All Topics / Help Needed! / Int. Only Vrs Principle & Int. Loans

Viewing 11 posts - 1 through 11 (of 11 total)
  • Profile photo of kellylockkellylock
    Member
    @kellylock
    Join Date: 2007
    Post Count: 60

    I am interested to know which is preferred….

    When investing in property (or other things for that matter), is it better to go for an Interest Only loan or an Interest & Principle loan?

    What are the advantages and disadvantages of either options?

    When would you choose to use one over the other?
    (eg, when there is no capital gain expected…)

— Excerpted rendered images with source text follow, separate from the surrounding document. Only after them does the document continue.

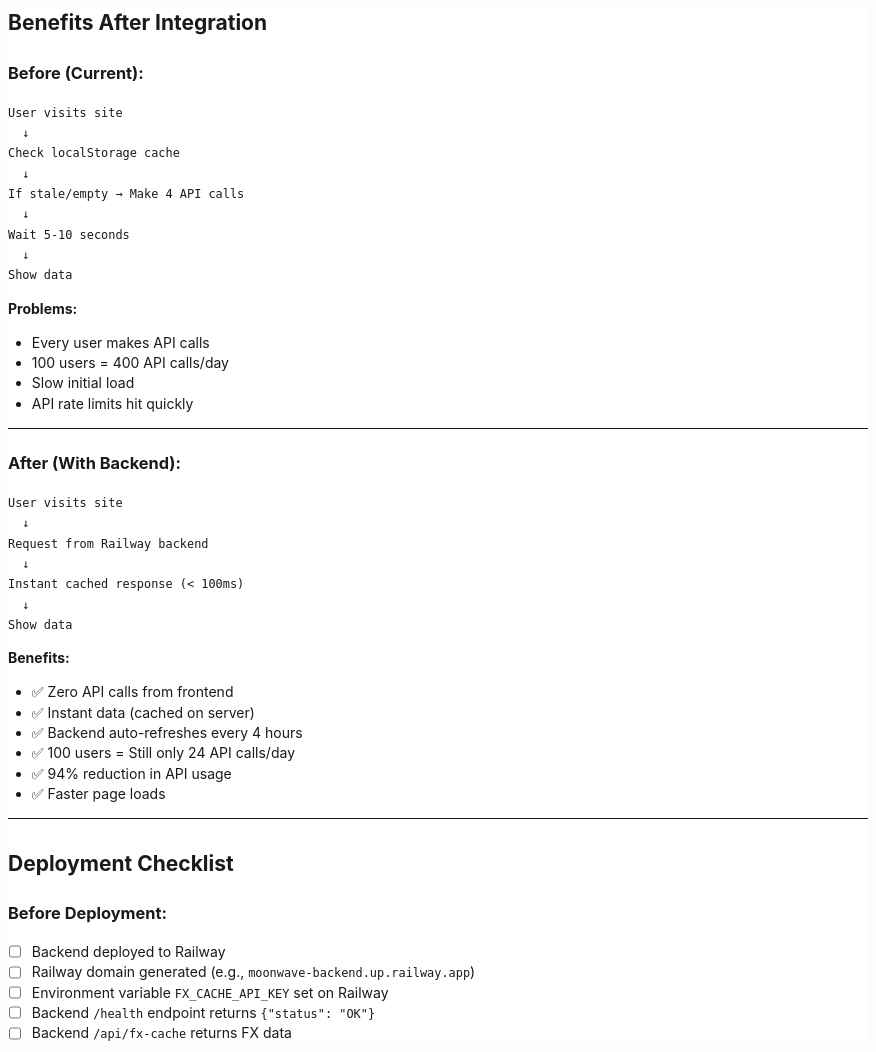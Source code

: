 
## Benefits After Integration

### Before (Current):
```
User visits site
  ↓
Check localStorage cache
  ↓
If stale/empty → Make 4 API calls
  ↓
Wait 5-10 seconds
  ↓
Show data
```

**Problems:**
- Every user makes API calls
- 100 users = 400 API calls/day
- Slow initial load
- API rate limits hit quickly

---

### After (With Backend):
```
User visits site
  ↓
Request from Railway backend
  ↓
Instant cached response (< 100ms)
  ↓
Show data
```

**Benefits:**
- ✅ Zero API calls from frontend
- ✅ Instant data (cached on server)
- ✅ Backend auto-refreshes every 4 hours
- ✅ 100 users = Still only 24 API calls/day
- ✅ 94% reduction in API usage
- ✅ Faster page loads

---

## Deployment Checklist

### Before Deployment:

- [ ] Backend deployed to Railway
- [ ] Railway domain generated (e.g., `moonwave-backend.up.railway.app`)
- [ ] Environment variable `FX_CACHE_API_KEY` set on Railway
- [ ] Backend `/health` endpoint returns `{"status": "OK"}`
- [ ] Backend `/api/fx-cache` returns FX data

    Are there are occasions when one is better than another?

    etc…

    Thanks everyone for your input!

    Kelly

    Profile photo of KuadeKuade
    Member
    @kuade
    Join Date: 2006
    Post Count: 84

    There are multiple answers to this. Though it depends what your goals are. If its an investment, I’d suggest interest only is generally the best option. If its to live in, it depends. You can either gear yourself higher, pay interest only and use all extra cash to go towards another deposit for another investment property, though none of the interest is tax deductible on your home. Or, you can pay interest and the principle and over time, reduce the size of the loan.

    The best answer someone can give is to suggest you talk with a good accountant.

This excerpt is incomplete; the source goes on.